The night before Veterans Day, students and teachers from Saranac Central School District in Northern New York quite literally brought local veterans to tears when they were given — as part of a fundraising effort that ignited the interest and involvement of the entire community — a check totaling $28,500. The money, presented during a packed and emotional school assembly, will be used to help the Robert LaFountain Disabled American Veterans Chapter 179 purchase a new passenger van to transport members to the VA Hospital in Albany for medical care.
“I definitely feel this event captured not only the essence of Veterans Day, but it was an event that so powerfully captured the essence of our community,” said Michele Bushey, president of the Saranac Teachers Association. “It was a showcase of the bonds that exist in our community. You could feel the support being reciprocated both ways.”
The fundraiser started back in August, the idea of Calvin Hamel and Amber Liberty, the district’s boys’ and girls’ varsity soccer coaches, respectively.
While varsity, junior varsity and modified players worked over their 10-week season to raise more than $25,000 through shirt sales, coin drives and other initiatives, elementary school students excitedly joined the effort, contributing coins from their piggy banks and donating their birthday money to raise $2,860 themselves.
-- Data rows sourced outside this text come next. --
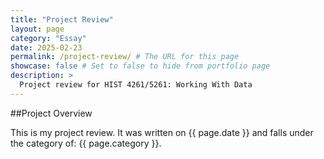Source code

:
 ```yaml
---
title: "Project Review"
layout: page
category: "Essay"
date: 2025-02-23
permalink: /project-review/ # The URL for this page
showcase: false # Set to false to hide from portfolio page
description: >
  Project review for HIST 4261/5261: Working With Data
---
```


##Project Overview


This is my project review. It was written on {{ page.date }} and falls under the category of: {{ page.category }}.
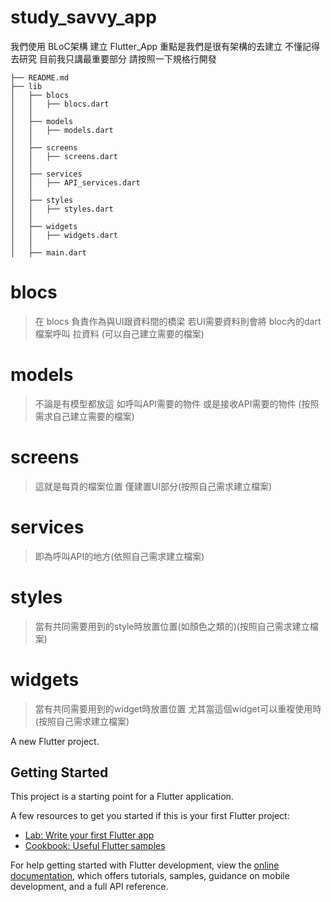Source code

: # study_savvy_app

我們使用 BLoC架構 建立 Flutter_App
重點是我們是很有架構的去建立 不懂記得去研究
目前我只講最重要部分 請按照一下規格行開發
```
├── README.md
├── lib
│   ├── blocs
│   │   ├── blocs.dart
│   │
│   ├── models
│   │   ├── models.dart
│   │
│   ├── screens
│   │   ├── screens.dart
│   │
│   ├── services
│   │   ├── API_services.dart
│   │
│   ├── styles
│   │   ├── styles.dart
│   │
│   ├── widgets
│   │   ├── widgets.dart
│   │
│   ├── main.dart
```
# blocs
> 在 blocs 負責作為與UI跟資料間的橋梁
> 若UI需要資料則會將 bloc內的dart檔案呼叫 拉資料
> (可以自己建立需要的檔案)
# models
> 不論是有模型都放這 如呼叫API需要的物件 或是接收API需要的物件
> (按照需求自己建立需要的檔案)
# screens
> 這就是每頁的檔案位置 僅建置UI部分(按照自己需求建立檔案)
# services
> 即為呼叫API的地方(依照自己需求建立檔案)
# styles
> 當有共同需要用到的style時放置位置(如顏色之類的)(按照自己需求建立檔案)
# widgets
> 當有共同需要用到的widget時放置位置 尤其當這個widget可以重複使用時(按照自己需求建立檔案)

A new Flutter project.

## Getting Started

This project is a starting point for a Flutter application.

A few resources to get you started if this is your first Flutter project:

- [Lab: Write your first Flutter app](https://docs.flutter.dev/get-started/codelab)
- [Cookbook: Useful Flutter samples](https://docs.flutter.dev/cookbook)

For help getting started with Flutter development, view the
[online documentation](https://docs.flutter.dev/), which offers tutorials,
samples, guidance on mobile development, and a full API reference.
Parents and local businesses also chipped in.
“It was wonderful to see the community get so behind this effort,” said Liberty, a Saranac TA member who teaches first grade. “It was also a great lesson for students to see they could make such an important difference by coming together and working toward a common goal.”
The effort by students was more than just some random act of kindness. The funds raised will fulfill a desperate need, enabling the disabled American veterans chapter to replace its current transport vehicle which has racked up more than 200,000 miles.
On the night the check was presented, the high school gymnasium was filled with veterans, students, residents, teachers and administrators. A high school student sang the national anthem. A fourth grade chorus serenaded the veterans in attendance. A community member performed a number of songs. Veterans were moved to tears. They never anticipated so much money would be raised. Neither did the soccer coaches, Liberty said.
“There were tears everywhere. It was really something.”
Bushey, a high school science teacher, said it’s important for students to realize the positive impact they can make on their communities and for the public to see the good that’s happening in public schools.
“For the students this was a lesson about respect, compassion, empathy and goal-setting,” she said. “Students came together with coaches and teachers to come up with a solution for our veterans It was an impressive collaborative project.”